We can predict which math problems will produce high reward variance (the useful training signal for GRPO) by measuring the model's logit entropy when prompted with the ground-truth answer. If the model is uncertain about how to derive a known answer, the problem is at the frontier — neither trivially easy nor impossibly hard.
- Does answer-conditioned entropy correlate with empirical reward variance? (The core signal question)
- Does plain generation entropy also correlate? (Cheaper baseline — maybe we don't need the distillation trick)
- Does kNN over problem embeddings predict reward variance? (The embedding-based alternative to DOTS)
- Which signal best predicts "useful training group" (nonzero reward variance)?
We already have eval DBs for multiple runs at multiple steps. But we need training reward variance per problem, not eval correctness. Two options:
Option A (fast, approximate): Use eval correctness across multiple runs as a proxy. We have runs 74-77, 96-102 — all 1.7B, same base model, different scorers. For each problem in the val set, compute the fraction correct across runs/steps. Problems with ~50% accuracy across runs are "frontier."
Option B (better, needs rollouts): Generate N rollouts per problem with the base model (step 0 checkpoint, temperature=1.0) via vLLM. Compute actual reward variance per problem from the rollout outcomes. This gives ground-truth reward variance at step 0, which is what the difficulty estimator would predict at training start.
Plan: Do Option A first (tonight, no GPU). If promising, do Option B when GPU is available.
For each problem in the dataset (~5000 train, ~1250 val), compute three signals using the base Qwen3-1.7B model (or the step-0 LoRA checkpoint):
Prompt: "<problem text>\n\nThe answer is {ground_truth}. Let me explain the solution step by step."
- Run a single forward pass through the model
- Measure the entropy of the logit distribution at the last token (the first token the model would generate — the start of the reasoning trace)
- Also measure mean entropy over the first k=16 generated tokens (cheap: greedy decode 16 tokens, measure logits at each step)
- High entropy = model doesn't know how to derive this answer = frontier problem
Prompt: "<problem text>" (the normal chat-templated prompt)
- Same procedure: forward pass, measure entropy of first token and first k=16 tokens
- High entropy = model is uncertain about how to start reasoning
- This is cheaper (no answer conditioning) but conflates answer uncertainty with reasoning path uncertainty
- Load cached embeddings from
clusters/embeddings.npy - For each problem, find k=10 nearest neighbors among all problems with known reward variance
- Predicted variance = distance-weighted average of neighbors' variances
- This is what we'd use for cold-start (new problems with no rollout history)
For each signal, compute:
- Spearman rank correlation with ground-truth reward variance
- AUROC for binary classification: "will this problem produce a useful training group?" (reward variance > threshold)

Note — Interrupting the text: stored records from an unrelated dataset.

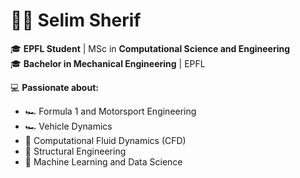 # 👨‍💻 Selim Sherif

🎓 **EPFL Student** | MSc in **Computational Science and Engineering**  
🎓 **Bachelor in Mechanical Engineering** | EPFL

💻 **Passionate about:**  
- 🏎️ Formula 1 and Motorsport Engineering  
- 🏎️ Vehicle Dynamics  
- 💨 Computational Fluid Dynamics (CFD)  
- 🔧 Structural Engineering  
- 🤖 Machine Learning and Data Science  
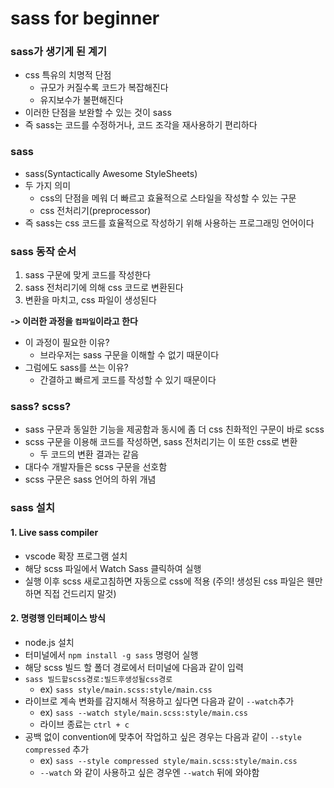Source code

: # sass for beginner
### sass가 생기게 된 계기
- css 특유의 치명적 단점
  - 규모가 커질수록 코드가 복잡해진다
  - 유지보수가 불편해진다
- 이러한 단점을 보완할 수 있는 것이 sass
- 즉 sass는 코드를 수정하거나, 코드 조각을 재사용하기 편리하다

### sass
- sass(Syntactically Awesome StyleSheets)
- 두 가지 의미
  - css의 단점을 메워 더 빠르고 효율적으로 스타일을 작성할 수 있는 구문
  - css 전처리기(preprocessor)
- 즉 sass는 css 코드를 효율적으로 작성하기 위해 사용하는 프로그래밍 언어이다

### sass 동작 순서
1. sass 구문에 맞게 코드를 작성한다
2. sass 전처리기에 의해 css 코드로 변환된다
3. 변환을 마치고, css 파일이 생성된다

**-> 이러한 과정을 `컴파일`이라고 한다**
  - 이 과정이 필요한 이유?
    - 브라우저는 sass 구문을 이해할 수 없기 때문이다
  - 그럼에도 sass를 쓰는 이유?
    - 간결하고 빠르게 코드를 작성할 수 있기 때문이다

### sass? scss?
- sass 구문과 동일한 기능을 제공함과 동시에 좀 더 css 친화적인 구문이 바로 scss
- scss 구문을 이용해 코드를 작성하면, sass 전처리기는 이 또한 css로 변환
  - 두 코드의 변환 결과는 같음
- 대다수 개발자들은 scss 구문을 선호함
- scss 구문은 sass 언어의 하위 개념

### sass 설치
#### 1. Live sass compiler
- vscode 확장 프로그램 설치
- 해당 scss 파일에서 Watch Sass 클릭하여 실행
- 실행 이후 scss 새로고침하면 자동으로 css에 적용 (주의! 생성된 css 파일은 웬만하면 직접 건드리지 말것)

#### 2. 명령행 인터페이스 방식
- node.js 설치
- 터미널에서 `npm install -g sass` 명령어 실행
- 해당 scss 빌드 할 폴더 경로에서 터미널에 다음과 같이 입력
- `sass 빌드할scss경로:빌드후생성될css경로`
    - ex) `sass style/main.scss:style/main.css`
- 라이브로 계속 변화를 감지해서 적용하고 싶다면 다음과 같이 `--watch`추가
    - ex) `sass --watch style/main.scss:style/main.css`
    - 라이브 종료는 `ctrl + c`
- 공백 없이 convention에 맞추어 작업하고 싶은 경우는 다음과 같이 `--style compressed` 추가
    - ex) `sass --style compressed style/main.scss:style/main.css`
    - `--watch` 와 같이 사용하고 싶은 경우엔 `--watch` 뒤에 와야함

- Calibration plot: binned signal value vs actual reward variance
- Breakdown by problem type and level: does the signal work uniformly or only for certain categories?
Using the best signal(s), simulate what would happen if we filtered problems before sending to vLLM:
- Rank all problems by predicted usefulness
- Select top-K problems (K = typical training budget)

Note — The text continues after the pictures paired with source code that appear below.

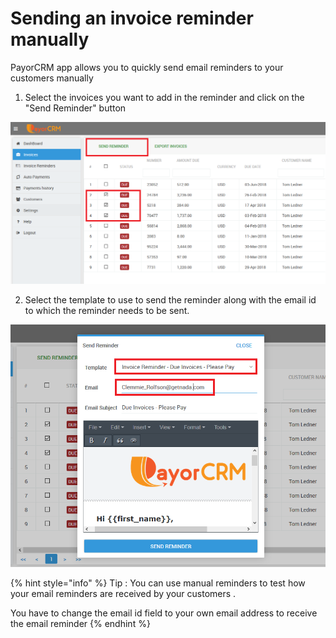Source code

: # Sending an invoice reminder manually

PayorCRM app allows you to quickly send email reminders to your customers manually

1. Select the invoices you want to add in the reminder and click on the "Send Reminder" button

![](../.gitbook/assets/image%20%2829%29.png)

2. Select the template to use to send the reminder along with the email id to which the reminder needs to be sent.



![](../.gitbook/assets/image%20%286%29.png)



{% hint style="info" %}
Tip : You can use manual reminders to test how your email reminders are received by your customers . 

You have to change the email id field to your own email address to receive the email reminder
{% endhint %}



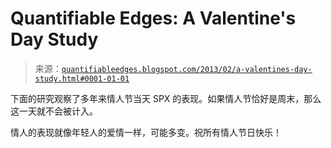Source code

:<!--yml

category: 未分类

date: 2024-05-18 08:43:57

-->

# Quantifiable Edges: A Valentine's Day Study

> 来源：[`quantifiableedges.blogspot.com/2013/02/a-valentines-day-study.html#0001-01-01`](http://quantifiableedges.blogspot.com/2013/02/a-valentines-day-study.html#0001-01-01)

下面的研究观察了多年来情人节当天 SPX 的表现。如果情人节恰好是周末，那么这一天就不会被计入。

情人的表现就像年轻人的爱情一样，可能多变。祝所有情人节日快乐！
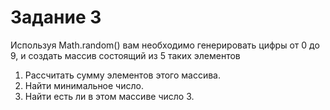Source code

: # Задание 3
Используя Math.random() вам необходимо генерировать цифры от 0 до 9, и создать массив состоящий из 5 таких элементов
1. Рассчитать сумму элементов этого массива.
2. Найти минимальное число.
3. Найти есть ли в этом массиве число 3.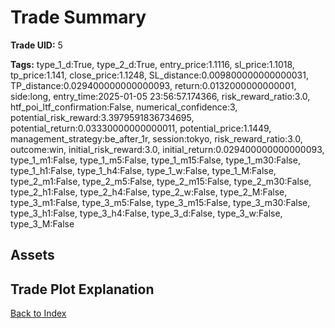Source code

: # Trade Summary

**Trade UID:** 5 

**Tags:** type_1_d:True, type_2_d:True, entry_price:1.1116, sl_price:1.1018, tp_price:1.141, close_price:1.1248, SL_distance:0.009800000000000031, TP_distance:0.029400000000000093, return:0.0132000000000001, side:long, entry_time:2025-01-05 23:56:57.174366, risk_reward_ratio:3.0, htf_poi_ltf_confirmation:False, numerical_confidence:3, potential_risk_reward:3.3979591836734695, potential_return:0.03330000000000011, potential_price:1.1449, management_strategy:be_after_1r, session:tokyo, risk_reward_ratio:3.0, outcome:win, initial_risk_reward:3.0, initial_return:0.029400000000000093, type_1_m1:False, type_1_m5:False, type_1_m15:False, type_1_m30:False, type_1_h1:False, type_1_h4:False, type_1_w:False, type_1_M:False, type_2_m1:False, type_2_m5:False, type_2_m15:False, type_2_m30:False, type_2_h1:False, type_2_h4:False, type_2_w:False, type_2_M:False, type_3_m1:False, type_3_m5:False, type_3_m15:False, type_3_m30:False, type_3_h1:False, type_3_h4:False, type_3_d:False, type_3_w:False, type_3_M:False

## Assets

## Trade Plot Explanation


[Back to Index](index.md)
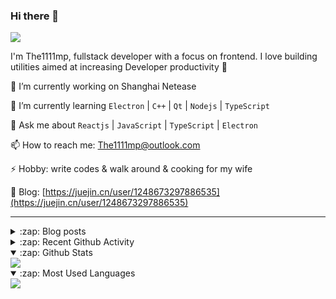 ### Hi there 👋

![](https://komarev.com/ghpvc/?username=1111mp&color=green)

I'm The1111mp, fullstack developer with a focus on frontend. I love building utilities aimed at increasing Developer productivity 🙌

🔭 I’m currently working on Shanghai Netease

🌱 I’m currently learning `Electron` | `C++` | `Qt` | `Nodejs` | `TypeScript`

💬 Ask me about `Reactjs` | `JavaScript` | `TypeScript` | `Electron`

📫 How to reach me: <a href="mailto:The1111mp@outlook.com">The1111mp@outlook.com</a>

⚡ Hobby: write codes & walk around & cooking for my wife

📖 Blog: [https://juejin.cn/user/1248673297886535](https://juejin.cn/user/1248673297886535)

***

<details>
  <summary>:zap: Blog posts</summary>

  - [使用 nvm-desktop 轻松安装和管理多个 node 版本](https://juejin.cn/post/7267791228872179727)
  - [Electron 中集成 SQLite3 数据库的最佳实践](https://juejin.cn/post/7202807471881306172)
  - [从0开发IM，单聊群聊在线离线消息以及消息的已读未读功能](https://juejin.cn/post/7202583557751865401)
  - [Electron（网页）中实现接近微信消息发送体验的消息输入框及界面](https://juejin.cn/post/7252505446396575781)
  - [Qt中基于QWebEngineView和QWebChannel实现与web的交互](https://juejin.cn/post/7238423148555501629)
</details>

<details>
  <summary>:zap: Recent Github Activity</summary>

  <!--START_SECTION:activity-->
1. 🗣 Commented on [#38](https://github.com/1111mp/nvm-desktop/issues/38#issuecomment-1867131532) in [1111mp/nvm-desktop](https://github.com/1111mp/nvm-desktop)
2. 🗣 Commented on [#38](https://github.com/1111mp/nvm-desktop/issues/38#issuecomment-1865813436) in [1111mp/nvm-desktop](https://github.com/1111mp/nvm-desktop)
3. 🗣 Commented on [#37](https://github.com/1111mp/nvm-desktop/issues/37#issuecomment-1865810030) in [1111mp/nvm-desktop](https://github.com/1111mp/nvm-desktop)
4. 🔒 Closed issue [#37](https://github.com/1111mp/nvm-desktop/issues/37) in [1111mp/nvm-desktop](https://github.com/1111mp/nvm-desktop)
5. 🚀 Published release [v2.6.2](https://github.com/1111mp/nvm-desktop/releases/tag/v2.6.2) in [1111mp/nvm-desktop](https://github.com/1111mp/nvm-desktop)
6. 🚀 Published release [v2.6.2](https://github.com/1111mp/nvmd-command/releases/tag/v2.6.2) in [1111mp/nvmd-command](https://github.com/1111mp/nvmd-command)
7. 🗣 Commented on [#38](https://github.com/1111mp/nvm-desktop/issues/38#issuecomment-1865448506) in [1111mp/nvm-desktop](https://github.com/1111mp/nvm-desktop)
8. 🗣 Commented on [#37](https://github.com/1111mp/nvm-desktop/issues/37#issuecomment-1862040534) in [1111mp/nvm-desktop](https://github.com/1111mp/nvm-desktop)
9. 🗣 Commented on [#37](https://github.com/1111mp/nvm-desktop/issues/37#issuecomment-1862001671) in [1111mp/nvm-desktop](https://github.com/1111mp/nvm-desktop)
10. 🗣 Commented on [#37](https://github.com/1111mp/nvm-desktop/issues/37#issuecomment-1861994253) in [1111mp/nvm-desktop](https://github.com/1111mp/nvm-desktop)
  <!--END_SECTION:activity-->
</details>

<details open>
  <summary>:zap: Github Stats</summary>

  <img align="center" src="https://github-readme-stats-sigma-five.vercel.app/api?username=1111mp&show_icons=true&hide_border=true&theme=gruvbox" />
</details>

<details open>
  <summary>:zap: Most Used Languages</summary>

  <img align="center" src="https://github-readme-stats-sigma-five.vercel.app/api/top-langs/?username=1111mp&layout=compact&show_icons=true&hide_border=true&theme=gruvbox" />
</details>


<!--
**1111mp/1111mp** is a ✨ _special_ ✨ repository because its `README.md` (this file) appears on your GitHub profile.

Here are some ideas to get you started:

- 🔭 I’m currently working on ...
- 🌱 I’m currently learning ...
- 👯 I’m looking to collaborate on ...
- 🤔 I’m looking for help with ...
- 💬 Ask me about ...
- 📫 How to reach me: ...
- 😄 Pronouns: ...
- ⚡ Fun fact: ...
-->
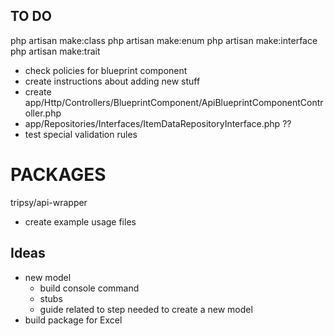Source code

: ## TO DO

php artisan make:class
php artisan make:enum
php artisan make:interface
php artisan make:trait

- check policies for blueprint component
- create instructions about adding new stuff
- create app/Http/Controllers/BlueprintComponent/ApiBlueprintComponentController.php
- app/Repositories/Interfaces/ItemDataRepositoryInterface.php ??
- test special validation rules

# PACKAGES

tripsy/api-wrapper
  - create example usage files

## Ideas

- new model 
  - build console command 
  - stubs
  - guide related to step needed to create a new model
- build package for Excel

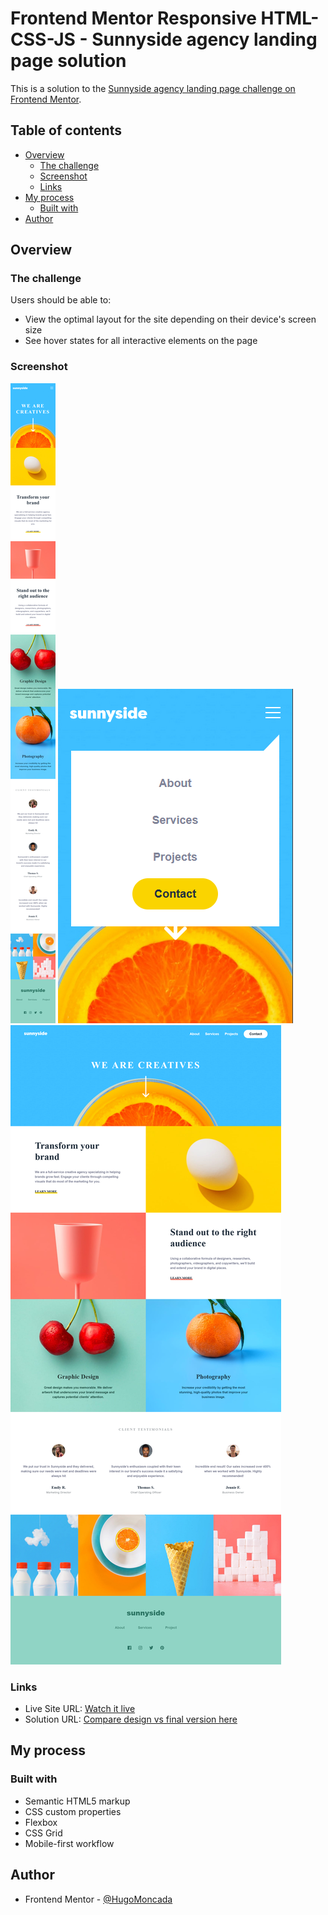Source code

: # Frontend Mentor Responsive HTML-CSS-JS - Sunnyside agency landing page solution

This is a solution to the [Sunnyside agency landing page challenge on Frontend Mentor](https://www.frontendmentor.io/challenges/sunnyside-agency-landing-page-7yVs3B6ef). 

## Table of contents

- [Overview](#overview)
  - [The challenge](#the-challenge)
  - [Screenshot](#screenshot)
  - [Links](#links)
- [My process](#my-process)
  - [Built with](#built-with)
- [Author](#author)

## Overview

### The challenge

Users should be able to:

- View the optimal layout for the site depending on their device's screen size
- See hover states for all interactive elements on the page

### Screenshot

![](./images/Mobile.png)
![](./images/Menu.png)
![](./images/Desktop.png)


### Links

- Live Site URL: [Watch it live](https://sunnyside-agency-landing-page-beige.vercel.app/)
- Solution URL: [Compare design vs final version here](https://your-solution-url.com)

## My process

### Built with

- Semantic HTML5 markup
- CSS custom properties
- Flexbox
- CSS Grid
- Mobile-first workflow


## Author

- Frontend Mentor - [@HugoMoncada](https://www.frontendmentor.io/profile/HugoMoncada)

- Compute actual reward variance of selected set vs random selection
- Estimate rollout savings: what % of generation budget would we save by filtering out predicted-zero-variance groups?
Single script that computes all three signals and runs the correlation analysis. Outputs results as JSON + generates an HTML report.
Usage:
# Phase 1: Collect ground truth from eval DBs (no GPU)
python difficulty_signals.py collect-ground-truth --runs 74,75,76,77 --output research/ground_truth.json
# Phase 2: Compute signals (needs 1 GPU)
CUDA_VISIBLE_DEVICES=0 python difficulty_signals.py compute-signals \
--model_id Qwen/Qwen3-1.7B \
--checkpoint runs/74/step=0 \
--ground_truth research/ground_truth.json \
--embeddings clusters/embeddings.npy \
--output research/signals.json
# Phase 3+4: Analyze (no GPU)
python difficulty_signals.py analyze \
--signals research/signals.json \
--ground_truth research/ground_truth.json \
--output research/analysis.html
def collect_ground_truth(run_dirs, steps=None):
"""
For each problem in the val set, compute:
- per-run accuracy at each step
- cross-run accuracy (fraction of runs where correct)
- approximate "variance" = p*(1-p) where p = cross-run accuracy
Returns: {task_id: {accuracy: float, variance: float, n_evals: int, per_run: {...}}}
"""This uses existing eval DBs — runs 74-77 and 96-102 give us 9 independent runs with eval at steps 5,10,15,20. For step-0 variance, we can use just the step-5 eval across all runs (closest to base model behavior).
def compute_answer_conditioned_entropy(model, tokenizer, problems, k_tokens=16):
"""
For each problem:
1. Format prompt: problem + "The answer is {answer}. Let me explain..."
2. Forward pass to get logits at the generation boundary
3. Compute entropy of logit distribution
4. Optionally: greedy decode k_tokens, compute mean entropy
Returns: {problem_id: {first_token_entropy: float, mean_k_entropy: float}}
"""
def compute_generation_entropy(model, tokenizer, problems, k_tokens=16):
"""
Same but with the normal chat-templated prompt (no answer conditioning).
"""
def compute_knn_predicted_variance(embeddings, ground_truth, k=10):
"""
For each problem, find k nearest neighbors with known variance.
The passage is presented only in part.